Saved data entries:
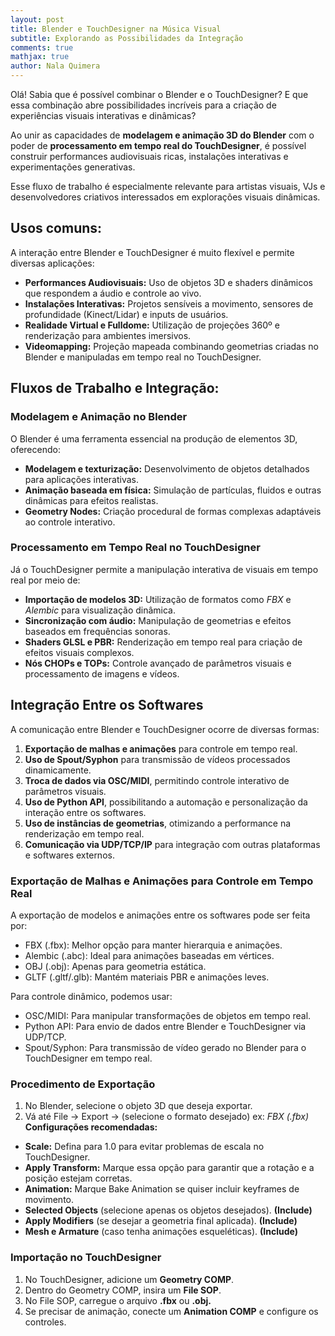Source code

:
 ```yaml
---
layout: post
title: Blender e TouchDesigner na Música Visual
subtitle: Explorando as Possibilidades da Integração
comments: true
mathjax: true
author: Nala Quimera
---
```


Olá! Sabia que é possível combinar o Blender e o TouchDesigner? E que essa combinação abre possibilidades incríveis para a criação de experiências visuais interativas e dinâmicas? 

Ao unir as capacidades de **modelagem e animação 3D do Blender** com o poder de **processamento em tempo real do TouchDesigner**, é possível construir performances audiovisuais ricas, instalações interativas e experimentações generativas. 

Esse fluxo de trabalho é especialmente relevante para artistas visuais, VJs e desenvolvedores criativos interessados em explorações visuais dinâmicas.

## Usos comuns:
A interação entre Blender e TouchDesigner é muito flexível e permite diversas aplicações:

- **Performances Audiovisuais:** Uso de objetos 3D e shaders dinâmicos que respondem a áudio e controle ao vivo.
- **Instalações Interativas:** Projetos sensíveis a movimento, sensores de profundidade (Kinect/Lidar) e inputs de usuários.
- **Realidade Virtual e Fulldome:** Utilização de projeções 360º e renderização para ambientes imersivos.
- **Videomapping:** Projeção mapeada combinando geometrias criadas no Blender e manipuladas em tempo real no TouchDesigner.
  

## Fluxos de Trabalho e Integração:
### Modelagem e Animação no Blender
O Blender é uma ferramenta essencial na produção de elementos 3D, oferecendo:
- **Modelagem e texturização:** Desenvolvimento de objetos detalhados para aplicações interativas.
- **Animação baseada em física:** Simulação de partículas, fluidos e outras dinâmicas para efeitos realistas.
- **Geometry Nodes:** Criação procedural de formas complexas adaptáveis ao controle interativo.

### Processamento em Tempo Real no TouchDesigner
Já o TouchDesigner permite a manipulação interativa de visuais em tempo real por meio de:
- **Importação de modelos 3D:** Utilização de formatos como *FBX* e *Alembic* para visualização dinâmica.
- **Sincronização com áudio:** Manipulação de geometrias e efeitos baseados em frequências sonoras.
- **Shaders GLSL e PBR:** Renderização em tempo real para criação de efeitos visuais complexos.
- **Nós CHOPs e TOPs:** Controle avançado de parâmetros visuais e processamento de imagens e vídeos.

## Integração Entre os Softwares
A comunicação entre Blender e TouchDesigner ocorre de diversas formas:
1. **Exportação de malhas e animações** para controle em tempo real.
3. **Uso de Spout/Syphon** para transmissão de vídeos processados dinamicamente.
4. **Troca de dados via OSC/MIDI**, permitindo controle interativo de parâmetros visuais.
5. **Uso de Python API**, possibilitando a automação e personalização da interação entre os softwares.
6. **Uso de instâncias de geometrias**, otimizando a performance na renderização em tempo real.
7. **Comunicação via UDP/TCP/IP** para integração com outras plataformas e softwares externos.

### Exportação de Malhas e Animações para Controle em Tempo Real
A exportação de modelos e animações entre os softwares pode ser feita por:
- FBX (.fbx): Melhor opção para manter hierarquia e animações.
- Alembic (.abc): Ideal para animações baseadas em vértices.
- OBJ (.obj): Apenas para geometria estática.
- GLTF (.gltf/.glb): Mantém materiais PBR e animações leves.
  
Para controle dinâmico, podemos usar:
- OSC/MIDI: Para manipular transformações de objetos em tempo real.
- Python API: Para envio de dados entre Blender e TouchDesigner via UDP/TCP.
- Spout/Syphon: Para transmissão de vídeo gerado no Blender para o TouchDesigner em tempo real.

### Procedimento de Exportação
1. No Blender, selecione o objeto 3D que deseja exportar.
2. Vá até File → Export → (selecione o formato desejado) ex: *FBX (.fbx)*
**Configurações recomendadas:**
- **Scale:** Defina para 1.0 para evitar problemas de escala no TouchDesigner.
- **Apply Transform:** Marque essa opção para garantir que a rotação e a posição estejam corretas.
- **Animation:** Marque Bake Animation se quiser incluir keyframes de movimento.
- **Selected Objects** (selecione apenas os objetos desejados). **(Include)**
- **Apply Modifiers** (se desejar a geometria final aplicada). **(Include)**
- **Mesh e Armature** (caso tenha animações esqueléticas). **(Include)**

### Importação no TouchDesigner
1. No TouchDesigner, adicione um **Geometry COMP**.
2. Dentro do Geometry COMP, insira um **File SOP**.
3. No File SOP, carregue o arquivo **.fbx** ou **.obj.**
4. Se precisar de animação, conecte um **Animation COMP** e configure os controles.


  
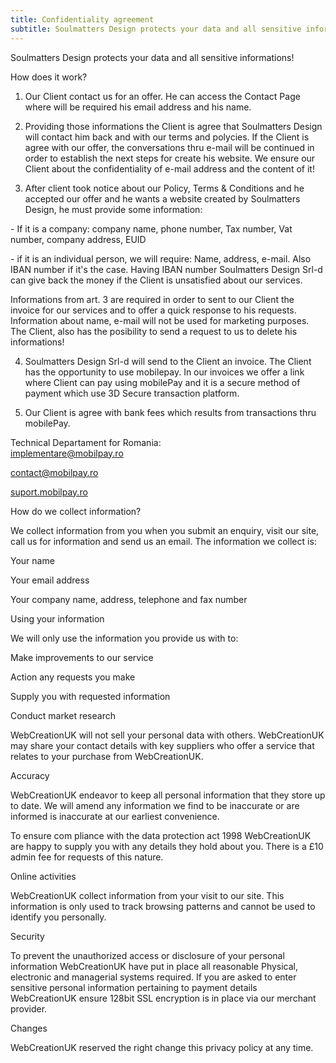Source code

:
 ```yaml
---
title: Confidentiality agreement
subtitle: Soulmatters Design protects your data and all sensitive informations!
---
```

Soulmatters Design protects your data and all sensitive informations!

How does it work?

1. Our Client contact us for an offer. He can access the Contact Page where will be required his email address and his name.

2.  Providing those informations the Client is agree that Soulmatters Design will contact him back and with our terms and polycies. If the Client is agree with our offer, the conversations thru e-mail will be continued in order to establish the next steps for create his website.  We ensure our Client about the confidentiality of e-mail address and the content of it!

3. After client took notice about our Policy, Terms & Conditions and he accepted our offer and he wants a website created by Soulmatters Design, he must provide some information:

\- If it is a company: company name, phone number, Tax number, Vat number, company address, EUID

\- if it is an individual person, we will require: Name, address, e-mail. Also IBAN number if it's the case. Having IBAN number Soulmatters Design Srl-d can give back the money if the Client is unsatisfied about our services.

Informations from art. 3 are required in order to sent to our Client the invoice for our services and to offer a quick response to his requests. Information about name, e-mail will not be used for marketing purposes. The Client, also has the posibility to send a request to us to delete his informations!

4. Soulmatters Design Srl-d will send to the Client an invoice. The Client has the opportunity to use mobilepay. In our invoices we offer a link where Client can pay using mobilePay and it is a secure method of payment which use 3D Secure transaction platform.

5. Our Client is agree with bank fees which results from transactions thru mobilePay.

Technical Departament for Romania: \
[implementare@mobilpay.ro ](implementare@mobilpay.ro)

[contact@mobilpay.ro ](contact@mobilpay.ro)

[suport.mobilpay.ro ](suport.mobilpay.ro)



How do we collect information? 

We collect information from you when you submit an enquiry, visit our site, call us for information and send us an email. The information we collect is:



Your name

Your email address

Your company name, address, telephone and fax number

Using your information



We will only use the information you provide us with to:



Make improvements to our service

Action any requests you make

Supply you with requested information

Conduct market research

WebCreationUK will not sell your personal data with others. WebCreationUK may share your contact details with key suppliers who offer a service that relates to your purchase from WebCreationUK.



Accuracy

WebCreationUK endeavor to keep all personal information that they store up to date. We will amend any information we find to be inaccurate or are informed is inaccurate at our earliest convenience.



To ensure com pliance with the data protection act 1998 WebCreationUK are happy to supply you with any details they hold about you. There is a £10 admin fee for requests of this nature.



Online activities

WebCreationUK collect information from your visit to our site. This information is only used to track browsing patterns and cannot be used to identify you personally.



Security

To prevent the unauthorized access or disclosure of your personal information WebCreationUK have put in place all reasonable Physical, electronic and managerial systems required. If you are asked to enter sensitive personal information pertaining to payment details WebCreationUK ensure 128bit SSL encryption is in place via our merchant provider.



Changes

WebCreationUK reserved the right change this privacy policy at any time.
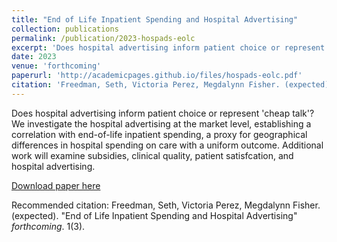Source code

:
 ```yaml
---
title: "End of Life Inpatient Spending and Hospital Advertising"
collection: publications
permalink: /publication/2023-hospads-eolc
excerpt: 'Does hospital advertising inform patient choice or represent 'cheap talk'? We investigate the hospital advertising at the market level, establishing a correlation with end-of-life inpatient spending, a proxy for geographical differences in hospital spending on care with a uniform outcome.'
date: 2023
venue: 'forthcoming'
paperurl: 'http://academicpages.github.io/files/hospads-eolc.pdf'
citation: 'Freedman, Seth, Victoria Perez, Megdalynn Fisher. (expected). &quot;End of Life Inpatient Spending and Hospital Advertising&quot; <i>forthcoming 1</i>. 1(3).'
---
```


Does hospital advertising inform patient choice or represent 'cheap talk'? We investigate the hospital advertising at the market level, establishing a correlation with end-of-life inpatient spending, a proxy for geographical differences in hospital spending on care with a uniform outcome. Additional work will examine subsidies, clinical quality, patient satisfcation, and hospital advertising.

[Download paper here](http://academicpages.github.io/files/hospads-eolc.pdf)

Recommended citation: Freedman, Seth, Victoria Perez, Megdalynn Fisher. (expected). "End of Life Inpatient Spending and Hospital Advertising" <i>forthcoming</i>. 1(3).
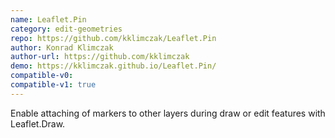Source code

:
 ```yaml
---
name: Leaflet.Pin
category: edit-geometries
repo: https://github.com/kklimczak/Leaflet.Pin
author: Konrad Klimczak
author-url: https://github.com/kklimczak
demo: https://kklimczak.github.io/Leaflet.Pin/
compatible-v0:
compatible-v1: true
---
```


Enable attaching of markers to other layers during draw or edit features with Leaflet.Draw.
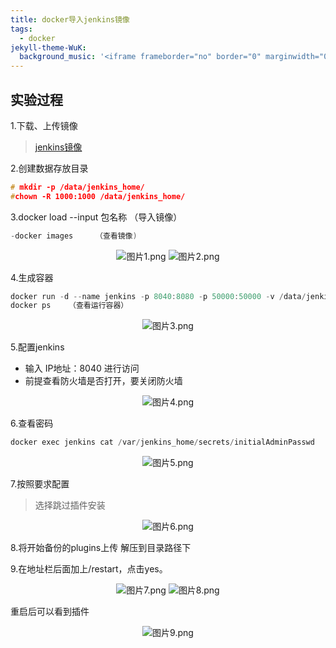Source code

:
 ```yaml
---
title: docker导入jenkins镜像
tags:
  - docker
jekyll-theme-WuK:
  background_music: '<iframe frameborder="no" border="0" marginwidth="0" marginheight="0" width=100% height=86 src="//music.163.com/outchain/player?type=2&id=27876158&auto=0&height=66"></iframe>'
---
```


## 实验过程
1.下载、上传镜像
> [jenkins镜像](https://share.weiyun.com/v3Vb0cGD)

2.创建数据存放目录
```c
# mkdir -p /data/jenkins_home/
#chown -R 1000:1000 /data/jenkins_home/
```

3.docker load --input 包名称 （导入镜像）
```c
-docker images     （查看镜像)
```

<div align=center>
  
![图片1.png](https://i.loli.net/2021/03/30/Bq4K7AjEyQZWVXM.png)
![图片2.png](https://i.loli.net/2021/03/30/lDch5iM7U26ItFC.png)
  
</div>

4.生成容器
```c
docker run -d --name jenkins -p 8040:8080 -p 50000:50000 -v /data/jenkins_home:/var/jenkins_home jenkins/jenkins:2.222.3-centos
docker ps    （查看运行容器）
```
<div align=center>
  
![图片3.png](https://i.loli.net/2021/03/30/k3c82fniZQpSd1o.png)
  
</div>

5.配置jenkins
- 输入 IP地址：8040 进行访问
- 前提查看防火墙是否打开，要关闭防火墙
<div align=center>
  
![图片4.png](https://i.loli.net/2021/03/30/TpdR47H8PZ253cl.png)
  
</div>

6.查看密码
```c
docker exec jenkins cat /var/jenkins_home/secrets/initialAdminPasswd
```
<div align=center>
  
![图片5.png](https://i.loli.net/2021/03/30/7IvDcxzm9J3Qf2b.png)
  
</div>

7.按照要求配置
> 选择跳过插件安装
<div align=center>
  
![图片6.png](https://i.loli.net/2021/03/30/CNyX5GcZFWAYQ6s.png)
  
</div>

8.将开始备份的plugins上传 解压到目录路径下

9.在地址栏后面加上/restart，点击yes。

<div align=center>
  
![图片7.png](https://i.loli.net/2021/03/30/SygaX53pHtGzsdO.png)
![图片8.png](https://i.loli.net/2021/03/30/hRDFpMy2wdTcL1B.png)
  
</div>

重启后可以看到插件
<div align=center>
  
![图片9.png](https://i.loli.net/2021/03/30/MvWh4F9JUn3iDsY.png)
  
</div>

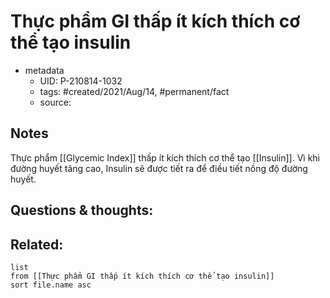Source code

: # Thực phẩm GI thấp ít kích thích cơ thể tạo insulin

- metadata
	- UID: P-210814-1032
	- tags: #created/2021/Aug/14, #permanent/fact 
	- source: 

## Notes
Thực phẩm [[Glycemic Index]] thấp ít kích thích cơ thể tạo [[Insulin]]. Vì khi đường huyết tăng cao, Insulin sẽ được tiết ra để điều tiết nồng độ đường huyết.

## Questions & thoughts:

## Related:
```dataview
list
from [[Thực phẩm GI thấp ít kích thích cơ thể tạo insulin]]
sort file.name asc
```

- **AIM OF THE TASK**:
Write back the stretch of lines above that begins with the line holding "- **Apply Modifiers**" and ends with the line holding "Technical Departament for Romania: \", both included, exactly as written. Pictures stay out.

- **RESPONSE**:
- **Apply Modifiers** (se desejar a geometria final aplicada). **(Include)**
- **Mesh e Armature** (caso tenha animações esqueléticas). **(Include)**

### Importação no TouchDesigner
1. No TouchDesigner, adicione um **Geometry COMP**.
2. Dentro do Geometry COMP, insira um **File SOP**.
3. No File SOP, carregue o arquivo **.fbx** ou **.obj.**
4. Se precisar de animação, conecte um **Animation COMP** e configure os controles.


  
Source code

:
 ```yaml
---
title: Confidentiality agreement
subtitle: Soulmatters Design protects your data and all sensitive informations!
---
```

Soulmatters Design protects your data and all sensitive informations!

How does it work?

1. Our Client contact us for an offer. He can access the Contact Page where will be required his email address and his name.

2.  Providing those informations the Client is agree that Soulmatters Design will contact him back and with our terms and polycies. If the Client is agree with our offer, the conversations thru e-mail will be continued in order to establish the next steps for create his website.  We ensure our Client about the confidentiality of e-mail address and the content of it!

3. After client took notice about our Policy, Terms & Conditions and he accepted our offer and he wants a website created by Soulmatters Design, he must provide some information:

\- If it is a company: company name, phone number, Tax number, Vat number, company address, EUID

\- if it is an individual person, we will require: Name, address, e-mail. Also IBAN number if it's the case. Having IBAN number Soulmatters Design Srl-d can give back the money if the Client is unsatisfied about our services.

Informations from art. 3 are required in order to sent to our Client the invoice for our services and to offer a quick response to his requests. Information about name, e-mail will not be used for marketing purposes. The Client, also has the posibility to send a request to us to delete his informations!

4. Soulmatters Design Srl-d will send to the Client an invoice. The Client has the opportunity to use mobilepay. In our invoices we offer a link where Client can pay using mobilePay and it is a secure method of payment which use 3D Secure transaction platform.

5. Our Client is agree with bank fees which results from transactions thru mobilePay.

Technical Departament for Romania: \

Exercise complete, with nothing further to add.